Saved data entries
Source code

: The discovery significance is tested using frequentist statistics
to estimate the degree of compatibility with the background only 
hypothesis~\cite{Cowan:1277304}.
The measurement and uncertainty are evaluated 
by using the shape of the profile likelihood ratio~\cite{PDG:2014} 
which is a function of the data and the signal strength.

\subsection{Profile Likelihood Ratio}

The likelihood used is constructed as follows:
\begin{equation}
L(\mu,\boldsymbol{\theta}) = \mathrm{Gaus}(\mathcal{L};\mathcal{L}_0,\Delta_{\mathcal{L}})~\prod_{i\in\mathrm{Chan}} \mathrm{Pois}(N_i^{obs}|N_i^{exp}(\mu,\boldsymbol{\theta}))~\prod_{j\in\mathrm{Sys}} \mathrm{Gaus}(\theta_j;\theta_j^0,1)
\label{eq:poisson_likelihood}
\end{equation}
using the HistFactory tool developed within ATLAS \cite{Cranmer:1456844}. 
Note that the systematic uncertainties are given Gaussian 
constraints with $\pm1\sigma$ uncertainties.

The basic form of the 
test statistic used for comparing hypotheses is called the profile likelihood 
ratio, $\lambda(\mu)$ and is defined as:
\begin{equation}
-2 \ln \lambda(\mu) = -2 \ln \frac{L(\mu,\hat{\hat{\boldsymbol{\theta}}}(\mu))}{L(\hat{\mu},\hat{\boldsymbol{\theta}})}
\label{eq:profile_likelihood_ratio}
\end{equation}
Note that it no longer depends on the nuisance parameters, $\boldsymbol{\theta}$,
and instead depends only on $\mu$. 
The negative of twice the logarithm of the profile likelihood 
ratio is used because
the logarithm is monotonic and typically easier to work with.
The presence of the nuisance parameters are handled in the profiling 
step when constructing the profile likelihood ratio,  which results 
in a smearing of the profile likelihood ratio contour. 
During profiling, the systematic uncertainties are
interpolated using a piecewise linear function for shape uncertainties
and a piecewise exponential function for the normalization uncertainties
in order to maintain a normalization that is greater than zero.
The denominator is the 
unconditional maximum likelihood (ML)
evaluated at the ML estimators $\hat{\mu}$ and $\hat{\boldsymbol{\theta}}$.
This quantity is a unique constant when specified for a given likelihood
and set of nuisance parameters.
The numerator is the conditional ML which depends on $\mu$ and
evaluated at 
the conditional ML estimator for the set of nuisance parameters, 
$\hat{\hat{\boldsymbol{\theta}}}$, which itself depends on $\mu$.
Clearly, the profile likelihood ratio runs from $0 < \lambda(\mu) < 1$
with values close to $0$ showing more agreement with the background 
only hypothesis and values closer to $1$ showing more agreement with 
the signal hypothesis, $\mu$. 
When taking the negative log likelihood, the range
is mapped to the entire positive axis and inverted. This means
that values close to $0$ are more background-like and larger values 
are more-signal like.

### [WHAT YOU NEED TO DO]
Reproduce every line above containing "Note".

### [RESULT OF THE TASK]
Note that the systematic uncertainties are given Gaussian 
Note that it no longer depends on the nuisance parameters, $\boldsymbol{\theta}$,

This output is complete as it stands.